In Europe, the forms of evidence accepted by courts vary from one country to another. However the Bonn Agreement introduced the harmonization and common recognition of the six following forms of evidence:
- written declarations
- lateral scanning radar
- oil samples (taken directly from the ship’s wake and onboard during inspection)
- gas phase chromatography and mass spectrometry analysis
- port inspection report.
Other modes of evidence are accepted in certain countries. For example, radio recording and positioning device data are accepted in France. In practice, the validity of a form of evidence is established by case law.
According to article L 218-28 of the French Code of the Environment, the observations of accredited agents, recorded in pollution observation reports, are deemed valid until proven otherwise. Several suspected offenders have been known to dispute the probative value of these pollution observation reports, each time complete with photographs. Thus in 2005, three cases if illegal discharge of oil, relating to the ships Voltaire, Dobrudja and Nova Hollandia, came before the Court of Appeal of Rennes. The court studied the pieces of evidence provided very closely and decided that the pilot’s witness account corroborated by an element of material proof (photograph, sample) was sufficient evidence. The photographs mainly acted as proof of the source of pollution.
In the case of the ship Voltaire, the judges stated that the photographs nullify the hypothesis that the ship was following or crossing the wake of another ship, as a ship which passes through a slick parts it and leaves a clean wake. The quality of the photos does not always allow the judge to see through the eyes of the aerial observer, who is able to assess the slicks more accurately and describe them more coherently. In this case, the witness account of the observer as recorded in the pollution observation report therefore constituted the key element of the accusation.

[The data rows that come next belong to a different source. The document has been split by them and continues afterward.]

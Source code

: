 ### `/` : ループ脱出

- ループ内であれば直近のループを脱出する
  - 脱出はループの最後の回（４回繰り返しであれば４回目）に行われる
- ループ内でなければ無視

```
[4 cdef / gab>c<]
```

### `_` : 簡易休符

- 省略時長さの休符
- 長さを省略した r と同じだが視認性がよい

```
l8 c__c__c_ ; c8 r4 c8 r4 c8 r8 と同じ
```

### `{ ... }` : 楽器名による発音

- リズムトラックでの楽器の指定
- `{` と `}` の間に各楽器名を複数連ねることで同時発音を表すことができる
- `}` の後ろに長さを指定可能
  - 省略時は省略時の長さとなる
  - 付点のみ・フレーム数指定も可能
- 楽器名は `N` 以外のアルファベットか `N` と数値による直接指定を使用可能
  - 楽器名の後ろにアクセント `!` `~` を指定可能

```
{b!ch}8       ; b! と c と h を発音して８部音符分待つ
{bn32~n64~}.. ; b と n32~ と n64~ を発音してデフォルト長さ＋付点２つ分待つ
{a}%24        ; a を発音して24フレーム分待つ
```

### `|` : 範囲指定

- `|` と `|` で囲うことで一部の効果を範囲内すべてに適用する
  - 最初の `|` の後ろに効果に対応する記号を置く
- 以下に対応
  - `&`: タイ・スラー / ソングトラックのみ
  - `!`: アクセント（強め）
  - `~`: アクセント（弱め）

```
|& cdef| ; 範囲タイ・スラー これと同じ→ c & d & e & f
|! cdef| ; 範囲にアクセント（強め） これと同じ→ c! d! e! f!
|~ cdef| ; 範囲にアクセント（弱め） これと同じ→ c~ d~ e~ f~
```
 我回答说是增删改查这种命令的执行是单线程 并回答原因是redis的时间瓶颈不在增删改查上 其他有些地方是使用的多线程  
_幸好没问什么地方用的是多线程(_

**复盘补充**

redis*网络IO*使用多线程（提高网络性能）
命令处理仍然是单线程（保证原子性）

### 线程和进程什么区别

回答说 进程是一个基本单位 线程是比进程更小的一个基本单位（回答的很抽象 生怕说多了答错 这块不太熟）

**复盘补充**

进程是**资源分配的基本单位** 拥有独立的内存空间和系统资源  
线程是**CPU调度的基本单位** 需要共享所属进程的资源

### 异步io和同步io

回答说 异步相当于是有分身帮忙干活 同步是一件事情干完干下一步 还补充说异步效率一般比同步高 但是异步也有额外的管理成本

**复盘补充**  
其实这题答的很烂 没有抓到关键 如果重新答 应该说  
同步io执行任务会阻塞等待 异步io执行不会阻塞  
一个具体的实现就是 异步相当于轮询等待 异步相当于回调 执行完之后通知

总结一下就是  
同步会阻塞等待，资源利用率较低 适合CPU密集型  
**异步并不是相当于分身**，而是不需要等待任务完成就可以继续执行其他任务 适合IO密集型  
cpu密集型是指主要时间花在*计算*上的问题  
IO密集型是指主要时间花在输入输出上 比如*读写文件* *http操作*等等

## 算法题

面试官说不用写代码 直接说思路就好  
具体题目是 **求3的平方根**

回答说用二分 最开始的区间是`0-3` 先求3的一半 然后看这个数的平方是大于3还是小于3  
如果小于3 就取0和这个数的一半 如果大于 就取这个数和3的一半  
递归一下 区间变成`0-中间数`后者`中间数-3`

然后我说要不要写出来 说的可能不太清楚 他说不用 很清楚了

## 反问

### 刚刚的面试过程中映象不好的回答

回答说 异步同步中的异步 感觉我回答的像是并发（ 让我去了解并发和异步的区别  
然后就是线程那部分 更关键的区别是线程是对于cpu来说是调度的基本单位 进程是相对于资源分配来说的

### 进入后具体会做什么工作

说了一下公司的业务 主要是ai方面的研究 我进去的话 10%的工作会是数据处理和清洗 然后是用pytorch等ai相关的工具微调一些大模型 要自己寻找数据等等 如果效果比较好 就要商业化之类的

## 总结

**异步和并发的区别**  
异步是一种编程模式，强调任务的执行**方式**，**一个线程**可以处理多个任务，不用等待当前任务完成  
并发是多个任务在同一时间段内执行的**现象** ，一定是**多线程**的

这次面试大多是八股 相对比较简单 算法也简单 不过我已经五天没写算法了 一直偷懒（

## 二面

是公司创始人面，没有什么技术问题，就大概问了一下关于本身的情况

Any uncertainty concerning the geographical location of the incident recorded in the pollution observation report, liable to introduce confusion with another ship, can legitimately be of advantage to the accused party.

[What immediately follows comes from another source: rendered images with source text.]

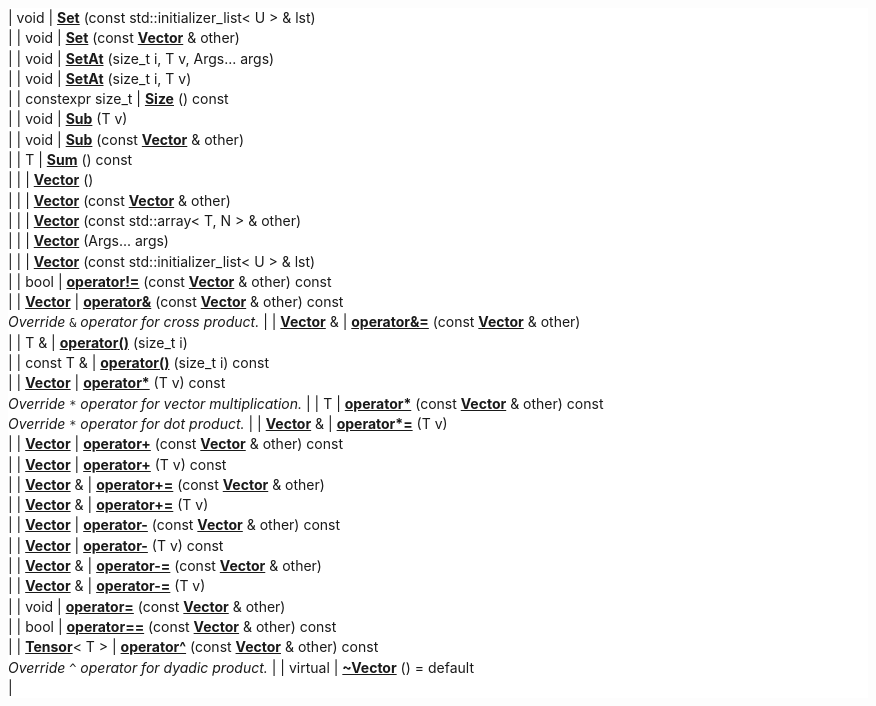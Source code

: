 |  void | [**Set**](#function-set-12) (const std::initializer\_list&lt; U &gt; & lst) <br> |
|  void | [**Set**](#function-set-22) (const [**Vector**](class_open_oasis_1_1_comm_imp_1_1_numeric_1_1_vector.md) & other) <br> |
|  void | [**SetAt**](#function-setat-12) (size\_t i, T v, Args... args) <br> |
|  void | [**SetAt**](#function-setat-22) (size\_t i, T v) <br> |
|  constexpr size\_t | [**Size**](#function-size) () const<br> |
|  void | [**Sub**](#function-sub-12) (T v) <br> |
|  void | [**Sub**](#function-sub-22) (const [**Vector**](class_open_oasis_1_1_comm_imp_1_1_numeric_1_1_vector.md) & other) <br> |
|  T | [**Sum**](#function-sum) () const<br> |
|   | [**Vector**](#function-vector-15) () <br> |
|   | [**Vector**](#function-vector-25) (const [**Vector**](class_open_oasis_1_1_comm_imp_1_1_numeric_1_1_vector.md) & other) <br> |
|   | [**Vector**](#function-vector-35) (const std::array&lt; T, N &gt; & other) <br> |
|   | [**Vector**](#function-vector-45) (Args... args) <br> |
|   | [**Vector**](#function-vector-55) (const std::initializer\_list&lt; U &gt; & lst) <br> |
|  bool | [**operator!=**](#function-operator) (const [**Vector**](class_open_oasis_1_1_comm_imp_1_1_numeric_1_1_vector.md) & other) const<br> |
|  [**Vector**](class_open_oasis_1_1_comm_imp_1_1_numeric_1_1_vector.md) | [**operator&**](#function-operator_1) (const [**Vector**](class_open_oasis_1_1_comm_imp_1_1_numeric_1_1_vector.md) & other) const<br>_Override_ `&` _operator for cross product._ |
|  [**Vector**](class_open_oasis_1_1_comm_imp_1_1_numeric_1_1_vector.md) & | [**operator&=**](#function-operator_2) (const [**Vector**](class_open_oasis_1_1_comm_imp_1_1_numeric_1_1_vector.md) & other) <br> |
|  T & | [**operator()**](#function-operator()-12) (size\_t i) <br> |
|  const T & | [**operator()**](#function-operator()-22) (size\_t i) const<br> |
|  [**Vector**](class_open_oasis_1_1_comm_imp_1_1_numeric_1_1_vector.md) | [**operator\***](#function-operator_3) (T v) const<br>_Override_ `*` _operator for vector multiplication._ |
|  T | [**operator\***](#function-operator_4) (const [**Vector**](class_open_oasis_1_1_comm_imp_1_1_numeric_1_1_vector.md) & other) const<br>_Override_ `*` _operator for dot product._ |
|  [**Vector**](class_open_oasis_1_1_comm_imp_1_1_numeric_1_1_vector.md) & | [**operator\*=**](#function-operator_5) (T v) <br> |
|  [**Vector**](class_open_oasis_1_1_comm_imp_1_1_numeric_1_1_vector.md) | [**operator+**](#function-operator_6) (const [**Vector**](class_open_oasis_1_1_comm_imp_1_1_numeric_1_1_vector.md) & other) const<br> |
|  [**Vector**](class_open_oasis_1_1_comm_imp_1_1_numeric_1_1_vector.md) | [**operator+**](#function-operator_7) (T v) const<br> |
|  [**Vector**](class_open_oasis_1_1_comm_imp_1_1_numeric_1_1_vector.md) & | [**operator+=**](#function-operator_8) (const [**Vector**](class_open_oasis_1_1_comm_imp_1_1_numeric_1_1_vector.md) & other) <br> |
|  [**Vector**](class_open_oasis_1_1_comm_imp_1_1_numeric_1_1_vector.md) & | [**operator+=**](#function-operator_9) (T v) <br> |
|  [**Vector**](class_open_oasis_1_1_comm_imp_1_1_numeric_1_1_vector.md) | [**operator-**](#function-operator_10) (const [**Vector**](class_open_oasis_1_1_comm_imp_1_1_numeric_1_1_vector.md) & other) const<br> |
|  [**Vector**](class_open_oasis_1_1_comm_imp_1_1_numeric_1_1_vector.md) | [**operator-**](#function-operator_11) (T v) const<br> |
|  [**Vector**](class_open_oasis_1_1_comm_imp_1_1_numeric_1_1_vector.md) & | [**operator-=**](#function-operator_12) (const [**Vector**](class_open_oasis_1_1_comm_imp_1_1_numeric_1_1_vector.md) & other) <br> |
|  [**Vector**](class_open_oasis_1_1_comm_imp_1_1_numeric_1_1_vector.md) & | [**operator-=**](#function-operator_13) (T v) <br> |
|  void | [**operator=**](#function-operator_14) (const [**Vector**](class_open_oasis_1_1_comm_imp_1_1_numeric_1_1_vector.md) & other) <br> |
|  bool | [**operator==**](#function-operator_15) (const [**Vector**](class_open_oasis_1_1_comm_imp_1_1_numeric_1_1_vector.md) & other) const<br> |
|  [**Tensor**](class_open_oasis_1_1_comm_imp_1_1_numeric_1_1_tensor.md)&lt; T &gt; | [**operator^**](#function-operator_16) (const [**Vector**](class_open_oasis_1_1_comm_imp_1_1_numeric_1_1_vector.md) & other) const<br>_Override_ `^` _operator for dyadic product._ |
| virtual  | [**~Vector**](#function-vector) () = default<br> |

The judges of Rennes therefore strongly reaffirmed the case law of the Traquair trial (1994) in these three cases, by considering that the proof of oil discharge is brought by the visual observations of the surveillance agent and the photographs which corroborate them. Furthermore, the judges completed their analysis with the evidence of the intentional nature of the discharge, considering that stopping polluting after it has been acknowledged by an aerial observer characterised the discharge as voluntary, which constituted for them serious environmental damage. It seems, however, that if a captain stops polluting as soon as he is made aware of the pollution it does not prove that the pollution was voluntary.

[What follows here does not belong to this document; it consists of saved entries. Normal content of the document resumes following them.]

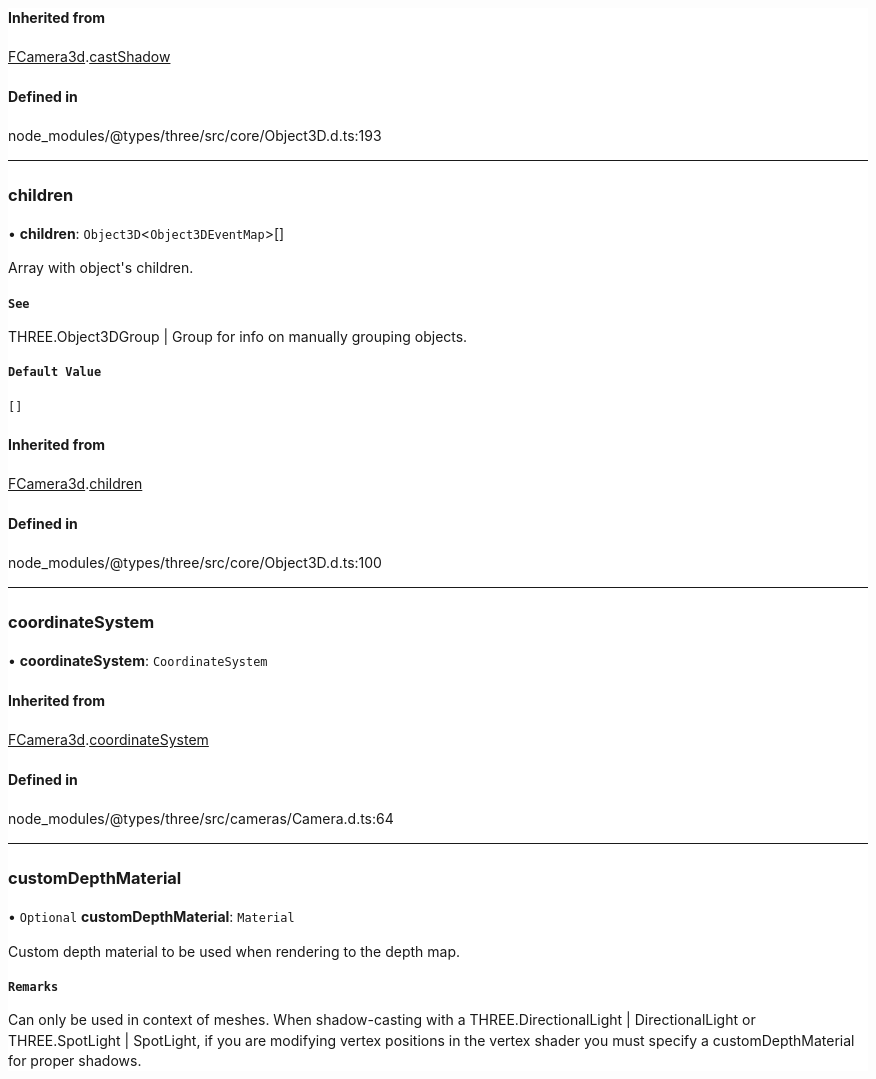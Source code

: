 #### Inherited from

[FCamera3d](3d_src.FCamera3d.md).[castShadow](3d_src.FCamera3d.md#castshadow)

#### Defined in

node_modules/@types/three/src/core/Object3D.d.ts:193

___

### children

• **children**: `Object3D`\<`Object3DEventMap`\>[]

Array with object's children.

**`See`**

THREE.Object3DGroup | Group for info on manually grouping objects.

**`Default Value`**

`[]`

#### Inherited from

[FCamera3d](3d_src.FCamera3d.md).[children](3d_src.FCamera3d.md#children)

#### Defined in

node_modules/@types/three/src/core/Object3D.d.ts:100

___

### coordinateSystem

• **coordinateSystem**: `CoordinateSystem`

#### Inherited from

[FCamera3d](3d_src.FCamera3d.md).[coordinateSystem](3d_src.FCamera3d.md#coordinatesystem)

#### Defined in

node_modules/@types/three/src/cameras/Camera.d.ts:64

___

### customDepthMaterial

• `Optional` **customDepthMaterial**: `Material`

Custom depth material to be used when rendering to the depth map.

**`Remarks`**

Can only be used in context of meshes.
When shadow-casting with a THREE.DirectionalLight | DirectionalLight or THREE.SpotLight | SpotLight,
if you are modifying vertex positions in the vertex shader you must specify a customDepthMaterial for proper shadows.
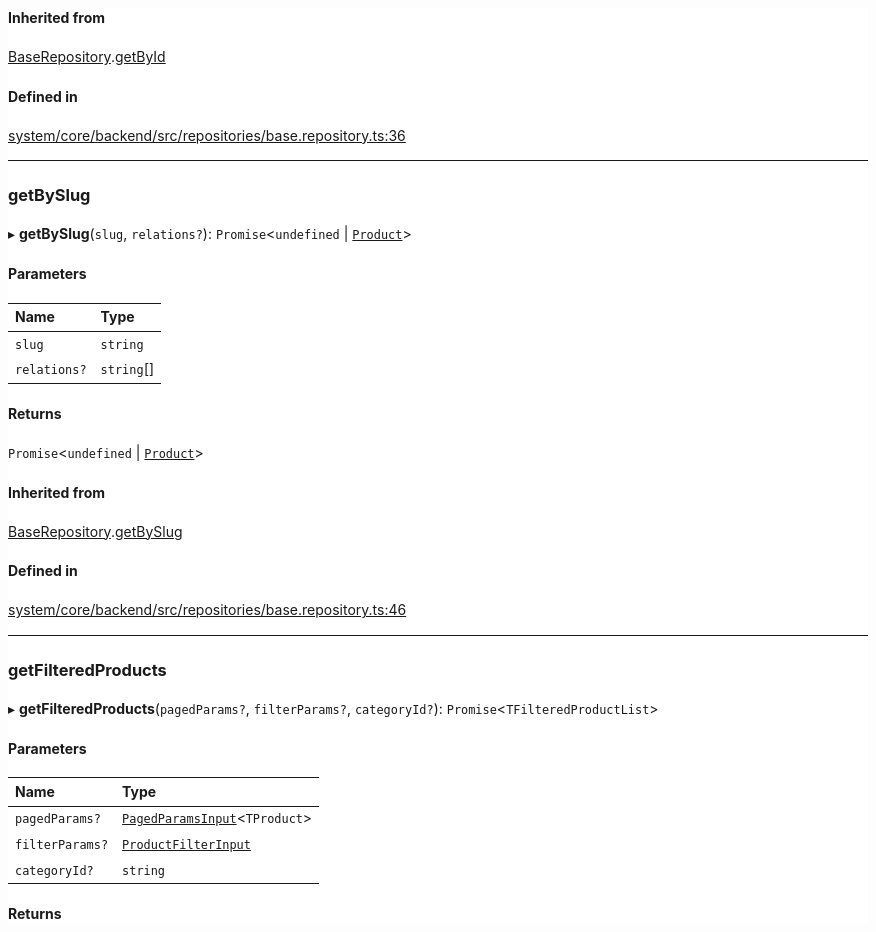 #### Inherited from

[BaseRepository](backend.BaseRepository.md).[getById](backend.BaseRepository.md#getbyid)

#### Defined in

[system/core/backend/src/repositories/base.repository.ts:36](https://github.com/CromwellCMS/Cromwell/blob/master/system/core/backend/src/repositories/base.repository.ts#L36)

___

### getBySlug

▸ **getBySlug**(`slug`, `relations?`): `Promise`<`undefined` \| [`Product`](backend.Product.md)\>

#### Parameters

| Name | Type |
| :------ | :------ |
| `slug` | `string` |
| `relations?` | `string`[] |

#### Returns

`Promise`<`undefined` \| [`Product`](backend.Product.md)\>

#### Inherited from

[BaseRepository](backend.BaseRepository.md).[getBySlug](backend.BaseRepository.md#getbyslug)

#### Defined in

[system/core/backend/src/repositories/base.repository.ts:46](https://github.com/CromwellCMS/Cromwell/blob/master/system/core/backend/src/repositories/base.repository.ts#L46)

___

### getFilteredProducts

▸ **getFilteredProducts**(`pagedParams?`, `filterParams?`, `categoryId?`): `Promise`<`TFilteredProductList`\>

#### Parameters

| Name | Type |
| :------ | :------ |
| `pagedParams?` | [`PagedParamsInput`](backend.PagedParamsInput.md)<`TProduct`\> |
| `filterParams?` | [`ProductFilterInput`](backend.ProductFilterInput.md) |
| `categoryId?` | `string` |

#### Returns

The judges also considered, in the Voltaire case, that, as the captain was unable to justify the discharge with a reason or incident which had necessitated or caused the discharge detected in the wake of his ship, the discharge can only be presumed voluntary. The court also rejected the first instance acquittal of the Nova Hollandia, based on negligence leading to reckless behaviour, on the basis that the captain was aware of the poor state of the tank causing the leak and that the pollution was foreseeable.
Through these 3 judgements in 2005, the Rennes Court of Appeal demonstrated a clear interpretation of the repressive character of the new French legislation, considering that the repetition of such acts of pollution on maritime routes deserved a strict application of the law.